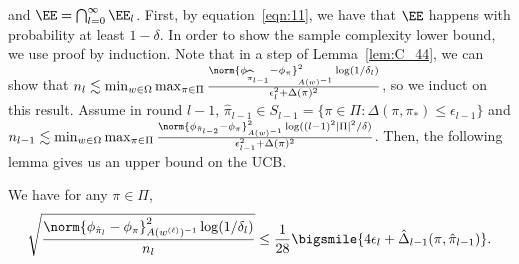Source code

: \documentclass{article}
\newcommand{\pill}{\widehat{\pi}_{l-1}}
\newcommand{\1}{\mathbf{1}}
\begin{document}
and $\EE=\bigcap_{l=0}^\infty\EE_l$. First, by equation~\ref{eqn:11}, we have that $\EE$ happens with probability at least $1-\delta$. 
In order to show the sample complexity lower bound, we use proof by induction. Note that in a step of Lemma~\ref{lem:C_44}, we can show that $n_l\lesssim \min_{w\in\Omega}\max_{\pi\in\Pi}\frac{\norm{\phi_{\pill}-\phi_{\pi}}_{A(w)^{-1}}^2\log(1/\delta_l)}{\epsilon_l^2+\Delta(\pi)^2}$, so we induct on this result. Assume in round $l-1$, $\pill\in S_{l-1}=\{\pi\in\Pi:\Delta(\pi,\pi_*)\leq \epsilon_{l-1}\}$ and $n_{l-1}\lesssim \min_{w\in\Omega}\max_{\pi\in\Pi}\frac{\norm{\phi_{\hat{\pi}_{l-2}}-\phi_\pi}_{A(w)^{-1}}^2\log((l-1)^2|\Pi|^2/\delta)}{\epsilon_{l-1}^2+\Delta(\pi)^2}$. Then, the following lemma gives us an upper bound on the UCB. 
\begin{lemma}\label{lem:1.8}
We have for any $\pi\in\Pi$,
\[\sqrt{\frac{\norm{\phi_{\hat{\pi}_l}-\phi_\pi}_{A(w^{(\ell)})^{-1}}^2\log(1/\delta_l)}{n_{l}}}\leq \frac{1}{28}\bigsmile{4\epsilon_{l}+\hat{\Delta}_{l-1}(\pi,\hat{\pi}_{l-1})}.\]
\end{lemma}
\end{document}
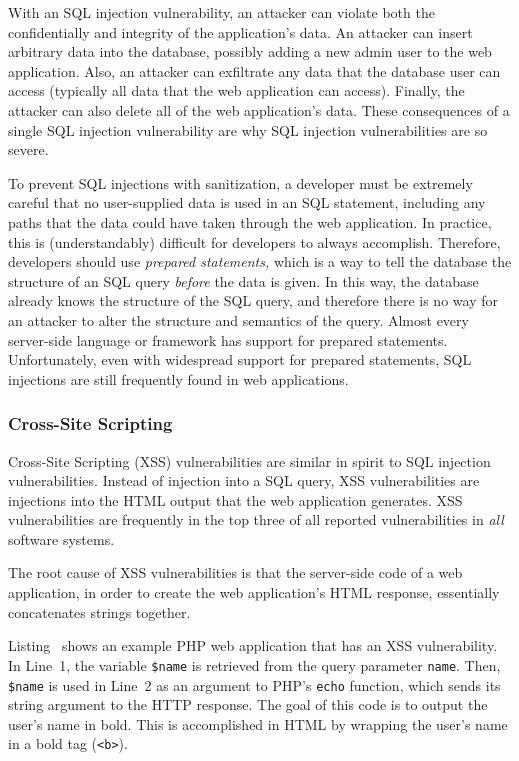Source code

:With an SQL injection vulnerability, an attacker can violate both the
confidentially and integrity of the application's data. An attacker
can insert arbitrary data into the database, possibly adding a new
admin user to the web application. Also, an attacker can exfiltrate
any data that the database user can access (typically all data that
the web application can access). Finally, the attacker can also delete
all of the web application's data. These consequences of a single SQL
injection vulnerability are why SQL injection vulnerabilities are so
severe.

To prevent SQL injections with sanitization, a developer must be
extremely careful that no user-supplied data is used in an SQL
statement, including any paths that the data could have taken through
the web application. In practice, this is (understandably) difficult
for developers to always accomplish. Therefore, developers should use
\emph{prepared statements,} which is a way to tell the database the
structure of an SQL query \emph{before} the data is given. In this
way, the database already knows the structure of the SQL query, and
therefore there is no way for an attacker to alter the structure and
semantics of the query. Almost every server-side language or framework
has support for prepared statements. Unfortunately, even with
widespread support for prepared statements, SQL injections are still
frequently found in web applications.

\subsubsection{Cross-Site Scripting}

Cross-Site Scripting (XSS) vulnerabilities are similar in spirit to
SQL injection vulnerabilities. Instead of injection into a SQL
query, XSS vulnerabilities are injections into the HTML output that
the web application generates. XSS vulnerabilities are frequently in
the top three of all reported vulnerabilities in \emph{all} software
systems.

The root cause of XSS vulnerabilities is that the server-side code of
a web application, in order to create the web application's HTML
response, essentially concatenates strings together.



Listing~ shows an example PHP web application
that has an XSS vulnerability. In Line~1, the variable \texttt{\$name}
is retrieved from the query parameter \texttt{name}. Then,
\texttt{\$name} is used in Line~2 as an argument to PHP's
\texttt{echo} function, which sends its string argument to the HTTP
response. The goal of this code is to output the user's name in bold.
This is accomplished in HTML by wrapping the user's name in a bold tag
(\texttt{<b>}).

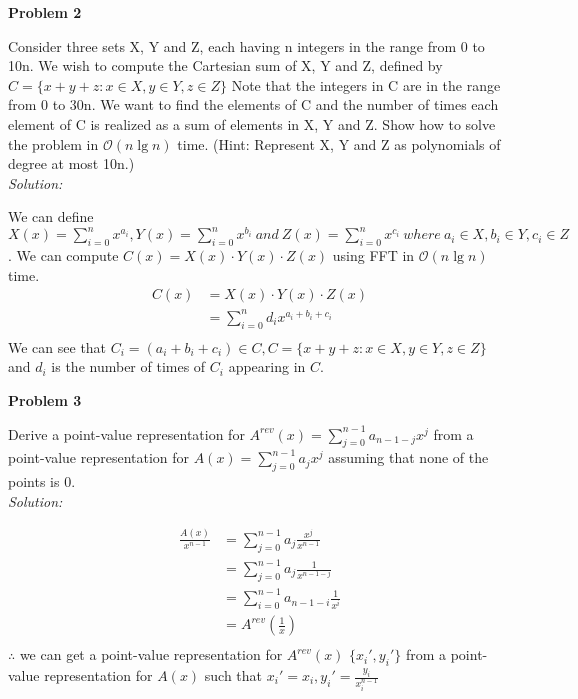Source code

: \documentclass[12pt,letterpaper]{article}
\def\pp{\par\noindent}
\newcommand{\problem}[1]{ \bigskip \pp \textbf{Problem #1}\par}
\newcommand{\solution}{\textit{Solution:}\par}
\begin{document}
\problem{2}
Consider three sets X, Y and Z, each having n integers in the range from 0 to 10n. We wish to compute the Cartesian sum of X, Y and Z, defined by
$ C = \{ x + y + z : x \in X, y \in Y, z \in Z\}$
Note that the integers in C are in the range from 0 to 30n. We want to find the elements of C and the number of times each element of C is realized as a sum of elements in X, Y and Z. Show how to solve the problem in $\mathcal{O}(n \lg n)$ time. (Hint: Represent X, Y and Z as polynomials of degree at most 10n.) \\
\solution
We can define $ X(x) = \sum\limits_{i=0}^n x^{a_i} , Y(x) = \sum\limits_{i=0}^n x^{b_i} \ and\  Z(x) = \sum\limits_{i=0}^n x^{c_i}\ where\  a_i \in X, b_i \in Y, c_i \in Z$.
We can compute $C(x) = X(x) \cdot Y(x) \cdot Z(x)$ using FFT in $\mathcal{O}(n \lg n)$ time.
\begin{align*}
C(x) &= X(x) \cdot Y(x) \cdot Z(x) \\
&= \sum\limits_{i=0} ^{n} d_i x^{a_i+b_i+c_i} \\
\end{align*}
We can see that $C_i = (a_i+b_i+c_i) \in C, C = \{ x + y + z : x \in X, y \in Y, z \in Z\}$ and $d_i$ is the number of times of $C_i$ appearing in $C$.

\problem{3}
Derive a point-value representation for $A^{rev}(x) = \sum\limits_{j=0}^{n-1}a_{n-1-j}x^{j}$ from a point-value representation for $A(x) = \sum\limits_{j=0}^{n-1}a_{j}x^{j}$ assuming that none of the points is 0. \\
\solution
\begin{align*}
\frac{A(x)}{x^{n-1}} &= \sum\limits_{j=0}^{n-1} a_j \frac{x^j}{x^{n-1}} \\
&= \sum\limits_{j=0}^{n-1} a_j \frac{1}{x^{n-1-j}} \\
&= \sum\limits_{i=0}^{n-1} a_{n-1-i} \frac{1}{x^i} \\
&= A^{rev}(\frac{1}{x}) \\
\end{align*}
$\therefore$ we can get a point-value representation for $A^{rev}(x)$ $\{x_i',y_i'\}$ from a point-value representation for $A(x)$ such that $ x_i' = x_i, y_i' = \frac{y_i}{x_i^{n-1}}$ \\
\end{document}
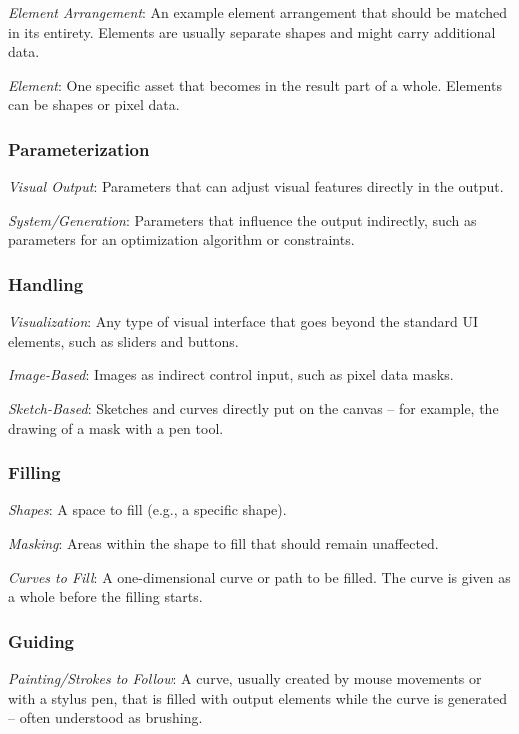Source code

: \textit{Element Arrangement}: An example element arrangement that should be matched in its entirety. Elements are usually separate shapes and might carry additional data.

\textit{Element}: One specific asset that becomes in the result part of a whole. Elements can be shapes or pixel data.


\subsubsection{Parameterization}


\textit{Visual Output}: Parameters that can adjust visual features directly in the output.

\textit{System/Generation}: Parameters that influence the output indirectly, such as parameters for an optimization algorithm or constraints.


\subsubsection{Handling}


\textit{Visualization}: Any type of visual interface that goes beyond the standard UI elements, such as sliders and buttons.

\textit{Image-Based}: Images as indirect control input, such as pixel data masks.

\textit{Sketch-Based}: Sketches and curves directly put on the canvas – for example, the drawing of a mask with a pen tool.


\subsubsection{Filling}


\textit{Shapes}: A space to fill (e.g., a specific shape).

\textit{Masking}: Areas within the shape to fill that should remain unaffected.

\textit{Curves to Fill}: A one-dimensional curve or path to be filled. The curve is given as a whole before the filling starts.


\subsubsection{Guiding}


\textit{Painting/Strokes to Follow}: A curve, usually created by mouse movements or with a stylus pen, that is filled with output elements while the curve is generated – often understood as brushing.

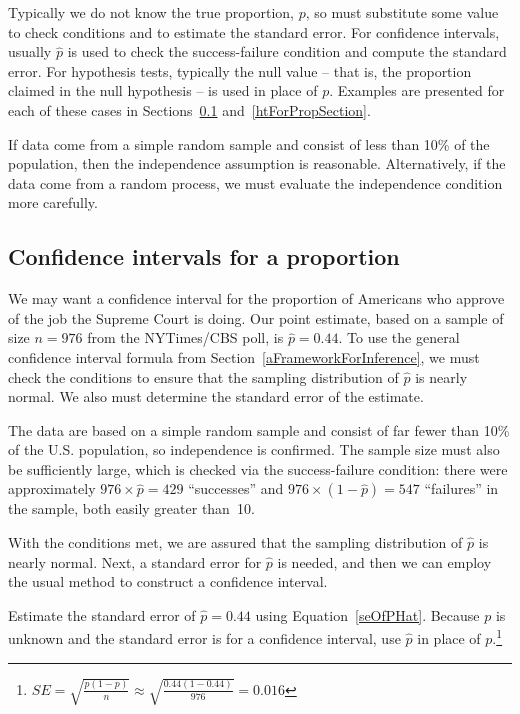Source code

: Typically we do not know the true proportion, $p$, so must substitute some value to check conditions and to estimate the standard error. For confidence intervals, usually $\hat{p}$ is used to check the success-failure condition and compute the standard error. For hypothesis tests, typically the null value -- that is, the proportion claimed in the null hypothesis -- is used in place of $p$. Examples are presented for each of these cases in Sections~\ref{confIntForPropSection} and~\ref{htForPropSection}.

\begin{tipBox}{
If data come from a simple random sample and consist of less than 10\% of the population, then the independence assumption is reasonable. Alternatively, if the data come from a random process, we must evaluate the independence condition more carefully.}
\end{tipBox}


\subsection{Confidence intervals for a proportion}
\label{confIntForPropSection}


We may want a confidence interval for the proportion of Americans who approve of the job the Supreme Court is doing. Our point estimate, based on a sample of size $n = 976$ from the NYTimes/CBS poll, is $\hat{p} = 0.44$. To use the general confidence interval formula from Section~\ref{aFrameworkForInference}, we must check the conditions to ensure that the sampling distribution of $\hat{p}$ is nearly normal. We also must determine the standard error of the estimate.

The data are based on a simple random sample and consist of far fewer than 10\% of the U.S. population, so independence is confirmed. The sample size must also be sufficiently large, which is checked via the success-failure condition: there were approximately $976\times \hat{p}=429$ ``successes'' and $976\times (1-\hat{p})=547$ ``failures'' in the sample, both easily greater than~10.

With the conditions met, we are assured that the sampling distribution of $\hat{p}$ is nearly normal. Next, a standard error for $\hat{p}$ is needed, and then we can employ the usual method to construct a confidence interval.

\begin{exercise} \label{seOfPropOfAmericansJobApprovalOfSupremeCourt}
Estimate the standard error of $\hat{p}=0.44$ using Equation~\eqref{seOfPHat}. Because $p$ is unknown and the standard error is for a confidence interval, use $\hat{p}$ in place of $p$.\footnote{$SE = \sqrt{\frac{p(1-p)}{n}} \approx \sqrt{\frac{0.44(1-0.44)}{976}} = 0.016$}
\end{exercise}

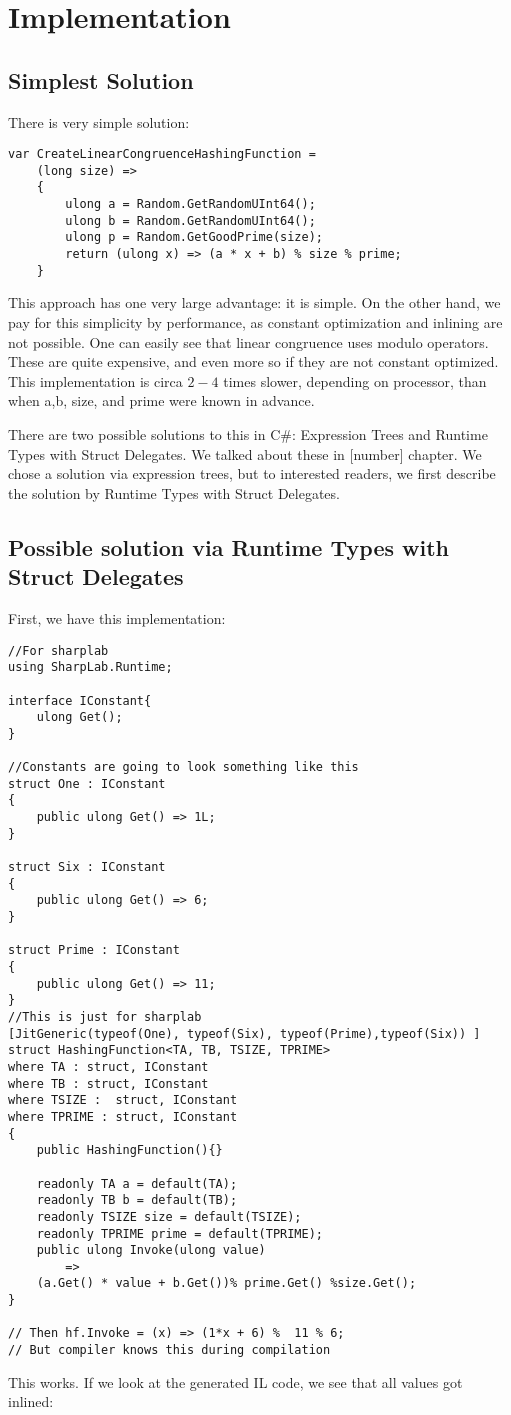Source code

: \section{Implementation}
\subsection{Simplest Solution}
There is very simple solution:
\begin{lstlisting}
var CreateLinearCongruenceHashingFunction = 
    (long size) =>
    {
        ulong a = Random.GetRandomUInt64();
        ulong b = Random.GetRandomUInt64();
        ulong p = Random.GetGoodPrime(size);
        return (ulong x) => (a * x + b) % size % prime;
    }
\end{lstlisting}
This approach has one very large advantage: it is simple. On the other hand, we pay for this simplicity by performance, as constant optimization and inlining are not possible. One can easily see that linear congruence uses modulo operators. These are quite expensive, and even more so if they are not constant optimized. This implementation is circa $2-4$ times slower, depending on processor, than when a,b, size, and prime were known in advance.

There are two possible solutions to this in C\#: Expression Trees and Runtime Types with Struct Delegates. We talked about these in [number] chapter. We chose a solution via expression trees, but to interested readers, we first describe the solution by Runtime Types with Struct Delegates. 

\subsection{Possible solution via Runtime Types with Struct Delegates}
First, we have this implementation:
\begin{lstlisting}
//For sharplab
using SharpLab.Runtime; 

interface IConstant{
    ulong Get();
}

//Constants are going to look something like this
struct One : IConstant
{
    public ulong Get() => 1L; 
}

struct Six : IConstant
{
    public ulong Get() => 6; 
}

struct Prime : IConstant
{
    public ulong Get() => 11; 
}
//This is just for sharplab
[JitGeneric(typeof(One), typeof(Six), typeof(Prime),typeof(Six)) ]
struct HashingFunction<TA, TB, TSIZE, TPRIME> 
where TA : struct, IConstant
where TB : struct, IConstant
where TSIZE :  struct, IConstant
where TPRIME : struct, IConstant
{
    public HashingFunction(){}
    
    readonly TA a = default(TA);
    readonly TB b = default(TB);
    readonly TSIZE size = default(TSIZE);
    readonly TPRIME prime = default(TPRIME);
    public ulong Invoke(ulong value) 
        => 
    (a.Get() * value + b.Get())% prime.Get() %size.Get();
} 

// Then hf.Invoke = (x) => (1*x + 6) %  11 % 6;
// But compiler knows this during compilation
\end{lstlisting}
This works. If we look at the generated IL code, we see that all values got inlined:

▸ **Instructions to follow**
Copy out each line of the listing where the string "generated" appears.

▸ **Written solution**
\textit{Painting/Strokes to Follow}: A curve, usually created by mouse movements or with a stylus pen, that is filled with output elements while the curve is generated – often understood as brushing.
This works. If we look at the generated IL code, we see that all values got inlined:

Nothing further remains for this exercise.